__Your goal__. Start at the line in the entries below that contains "## Raspberry Pi", stop at the line that contains "from the sump well", and output exactly the lines in that span, both ends included.

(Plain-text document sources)
====

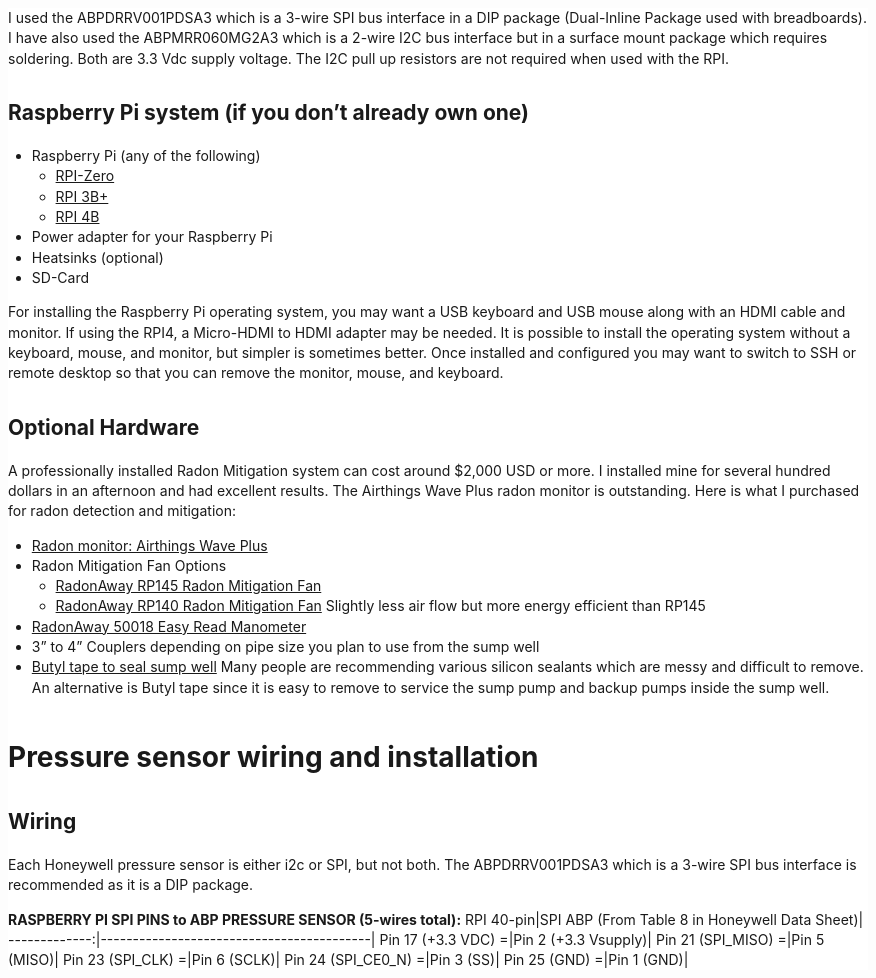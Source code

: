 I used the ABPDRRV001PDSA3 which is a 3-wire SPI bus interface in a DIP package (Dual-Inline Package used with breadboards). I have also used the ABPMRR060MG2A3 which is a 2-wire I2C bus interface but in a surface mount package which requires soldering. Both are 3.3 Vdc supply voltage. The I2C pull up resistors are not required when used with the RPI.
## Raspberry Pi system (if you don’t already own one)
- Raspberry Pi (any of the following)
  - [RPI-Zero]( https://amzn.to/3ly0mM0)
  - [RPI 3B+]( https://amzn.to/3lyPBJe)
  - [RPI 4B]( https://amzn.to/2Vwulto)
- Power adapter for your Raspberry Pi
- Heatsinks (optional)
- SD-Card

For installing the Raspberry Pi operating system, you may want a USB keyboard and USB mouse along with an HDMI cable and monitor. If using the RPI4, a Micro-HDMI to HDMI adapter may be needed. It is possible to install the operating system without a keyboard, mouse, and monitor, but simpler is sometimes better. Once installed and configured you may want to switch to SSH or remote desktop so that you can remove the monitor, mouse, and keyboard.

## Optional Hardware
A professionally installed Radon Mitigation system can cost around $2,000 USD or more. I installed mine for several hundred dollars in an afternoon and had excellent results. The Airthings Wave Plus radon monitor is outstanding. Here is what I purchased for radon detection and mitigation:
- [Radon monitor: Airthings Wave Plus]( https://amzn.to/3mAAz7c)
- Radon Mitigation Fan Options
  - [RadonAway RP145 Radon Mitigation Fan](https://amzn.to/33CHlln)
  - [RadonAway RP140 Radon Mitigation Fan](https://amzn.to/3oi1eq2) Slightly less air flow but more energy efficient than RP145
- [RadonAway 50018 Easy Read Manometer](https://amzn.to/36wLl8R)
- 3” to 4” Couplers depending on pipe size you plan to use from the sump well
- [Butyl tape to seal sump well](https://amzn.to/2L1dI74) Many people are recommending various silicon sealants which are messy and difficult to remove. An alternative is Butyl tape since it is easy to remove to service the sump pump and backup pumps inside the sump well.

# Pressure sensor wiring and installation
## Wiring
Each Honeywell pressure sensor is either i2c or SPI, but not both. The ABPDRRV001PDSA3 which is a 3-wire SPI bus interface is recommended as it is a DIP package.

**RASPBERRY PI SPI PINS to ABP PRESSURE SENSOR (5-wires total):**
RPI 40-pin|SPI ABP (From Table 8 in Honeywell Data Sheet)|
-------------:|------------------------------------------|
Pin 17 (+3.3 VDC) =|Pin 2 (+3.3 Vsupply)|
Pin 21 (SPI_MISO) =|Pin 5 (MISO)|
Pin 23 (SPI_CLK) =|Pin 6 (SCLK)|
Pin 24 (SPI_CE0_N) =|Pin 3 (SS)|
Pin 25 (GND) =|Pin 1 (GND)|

====

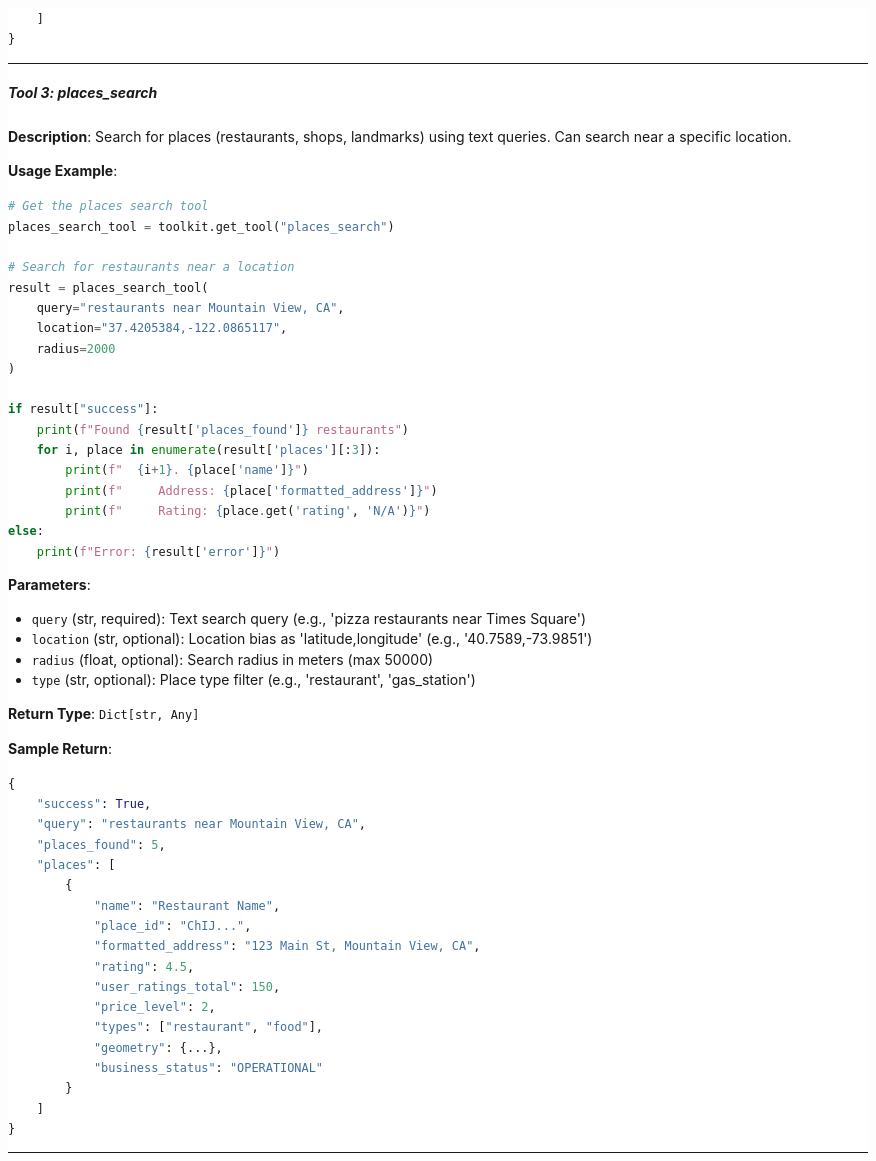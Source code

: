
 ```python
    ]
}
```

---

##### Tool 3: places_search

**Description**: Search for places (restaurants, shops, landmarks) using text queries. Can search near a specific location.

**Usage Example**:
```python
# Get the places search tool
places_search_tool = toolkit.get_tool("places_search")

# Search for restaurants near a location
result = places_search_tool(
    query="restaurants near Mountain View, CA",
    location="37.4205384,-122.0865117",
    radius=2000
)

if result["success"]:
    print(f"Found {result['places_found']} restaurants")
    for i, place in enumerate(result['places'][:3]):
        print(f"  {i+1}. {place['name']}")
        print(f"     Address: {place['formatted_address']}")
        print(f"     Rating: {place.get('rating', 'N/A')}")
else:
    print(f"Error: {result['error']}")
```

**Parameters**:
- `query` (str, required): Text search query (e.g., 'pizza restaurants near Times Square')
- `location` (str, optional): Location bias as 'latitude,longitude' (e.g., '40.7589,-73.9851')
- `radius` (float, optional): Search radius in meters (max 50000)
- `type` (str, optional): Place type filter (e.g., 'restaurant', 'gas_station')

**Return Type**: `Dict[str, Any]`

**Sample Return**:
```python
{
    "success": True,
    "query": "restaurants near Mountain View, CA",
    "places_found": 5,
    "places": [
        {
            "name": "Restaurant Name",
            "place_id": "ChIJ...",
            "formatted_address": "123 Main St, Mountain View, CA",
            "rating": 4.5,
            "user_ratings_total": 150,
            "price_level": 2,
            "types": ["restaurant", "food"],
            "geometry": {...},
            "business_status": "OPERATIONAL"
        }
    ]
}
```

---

====

__Solution for this problem__.
## Raspberry Pi system (if you don’t already own one)
- Raspberry Pi (any of the following)
  - [RPI-Zero]( https://amzn.to/3ly0mM0)
  - [RPI 3B+]( https://amzn.to/3lyPBJe)
  - [RPI 4B]( https://amzn.to/2Vwulto)
- Power adapter for your Raspberry Pi
- Heatsinks (optional)
- SD-Card

For installing the Raspberry Pi operating system, you may want a USB keyboard and USB mouse along with an HDMI cable and monitor. If using the RPI4, a Micro-HDMI to HDMI adapter may be needed. It is possible to install the operating system without a keyboard, mouse, and monitor, but simpler is sometimes better. Once installed and configured you may want to switch to SSH or remote desktop so that you can remove the monitor, mouse, and keyboard.

## Optional Hardware
A professionally installed Radon Mitigation system can cost around $2,000 USD or more. I installed mine for several hundred dollars in an afternoon and had excellent results. The Airthings Wave Plus radon monitor is outstanding. Here is what I purchased for radon detection and mitigation:
- [Radon monitor: Airthings Wave Plus]( https://amzn.to/3mAAz7c)
- Radon Mitigation Fan Options
  - [RadonAway RP145 Radon Mitigation Fan](https://amzn.to/33CHlln)
  - [RadonAway RP140 Radon Mitigation Fan](https://amzn.to/3oi1eq2) Slightly less air flow but more energy efficient than RP145
- [RadonAway 50018 Easy Read Manometer](https://amzn.to/36wLl8R)
- 3” to 4” Couplers depending on pipe size you plan to use from the sump well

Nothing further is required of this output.